* [Assignment] Report every line below that holds the word "widmo".

* [Recorded data]

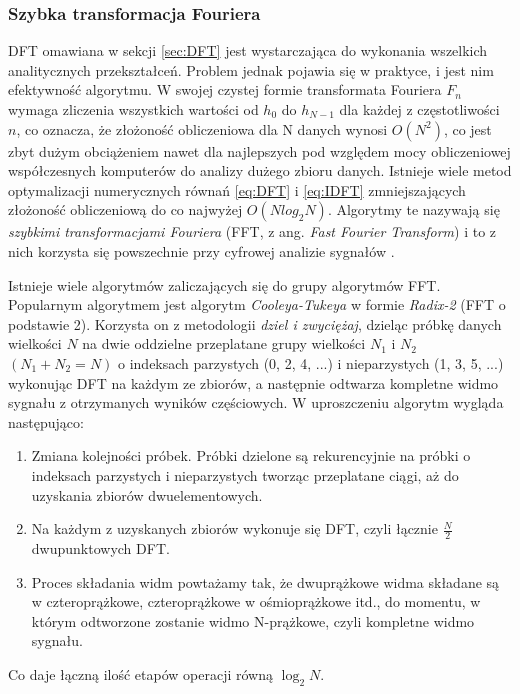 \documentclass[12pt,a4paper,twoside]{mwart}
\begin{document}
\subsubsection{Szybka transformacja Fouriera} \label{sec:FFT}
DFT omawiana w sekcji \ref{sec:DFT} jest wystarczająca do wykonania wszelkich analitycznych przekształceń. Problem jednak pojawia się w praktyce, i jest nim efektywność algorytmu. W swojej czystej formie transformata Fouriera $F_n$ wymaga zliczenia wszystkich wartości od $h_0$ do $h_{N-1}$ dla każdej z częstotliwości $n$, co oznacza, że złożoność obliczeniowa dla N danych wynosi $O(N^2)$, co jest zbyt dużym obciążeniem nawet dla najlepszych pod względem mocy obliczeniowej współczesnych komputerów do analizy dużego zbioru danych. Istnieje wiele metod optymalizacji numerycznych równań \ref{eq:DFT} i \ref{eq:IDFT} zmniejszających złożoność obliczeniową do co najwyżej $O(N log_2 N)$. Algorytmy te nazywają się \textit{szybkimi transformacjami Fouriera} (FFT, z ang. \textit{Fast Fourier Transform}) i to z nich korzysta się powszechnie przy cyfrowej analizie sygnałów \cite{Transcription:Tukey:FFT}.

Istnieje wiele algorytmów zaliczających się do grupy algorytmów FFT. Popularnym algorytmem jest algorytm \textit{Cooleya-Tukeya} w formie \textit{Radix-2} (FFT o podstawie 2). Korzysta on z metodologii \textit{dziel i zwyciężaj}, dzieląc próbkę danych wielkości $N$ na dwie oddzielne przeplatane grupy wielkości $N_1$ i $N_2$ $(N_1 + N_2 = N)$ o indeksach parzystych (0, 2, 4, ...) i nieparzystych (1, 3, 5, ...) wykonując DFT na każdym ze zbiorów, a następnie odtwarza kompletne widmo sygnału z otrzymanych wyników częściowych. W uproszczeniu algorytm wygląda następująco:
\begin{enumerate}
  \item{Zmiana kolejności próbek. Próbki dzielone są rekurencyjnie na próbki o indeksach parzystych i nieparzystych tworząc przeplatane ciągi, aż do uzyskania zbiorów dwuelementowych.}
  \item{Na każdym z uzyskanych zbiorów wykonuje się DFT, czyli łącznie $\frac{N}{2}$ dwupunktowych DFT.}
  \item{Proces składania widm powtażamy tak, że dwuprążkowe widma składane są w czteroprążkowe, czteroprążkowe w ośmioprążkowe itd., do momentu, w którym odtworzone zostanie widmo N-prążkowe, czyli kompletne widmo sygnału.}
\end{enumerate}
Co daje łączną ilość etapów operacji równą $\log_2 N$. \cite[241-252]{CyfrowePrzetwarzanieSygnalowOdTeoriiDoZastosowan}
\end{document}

* [Task answer]
Istnieje wiele algorytmów zaliczających się do grupy algorytmów FFT. Popularnym algorytmem jest algorytm \textit{Cooleya-Tukeya} w formie \textit{Radix-2} (FFT o podstawie 2). Korzysta on z metodologii \textit{dziel i zwyciężaj}, dzieląc próbkę danych wielkości $N$ na dwie oddzielne przeplatane grupy wielkości $N_1$ i $N_2$ $(N_1 + N_2 = N)$ o indeksach parzystych (0, 2, 4, ...) i nieparzystych (1, 3, 5, ...) wykonując DFT na każdym ze zbiorów, a następnie odtwarza kompletne widmo sygnału z otrzymanych wyników częściowych. W uproszczeniu algorytm wygląda następująco:
  \item{Proces składania widm powtażamy tak, że dwuprążkowe widma składane są w czteroprążkowe, czteroprążkowe w ośmioprążkowe itd., do momentu, w którym odtworzone zostanie widmo N-prążkowe, czyli kompletne widmo sygnału.}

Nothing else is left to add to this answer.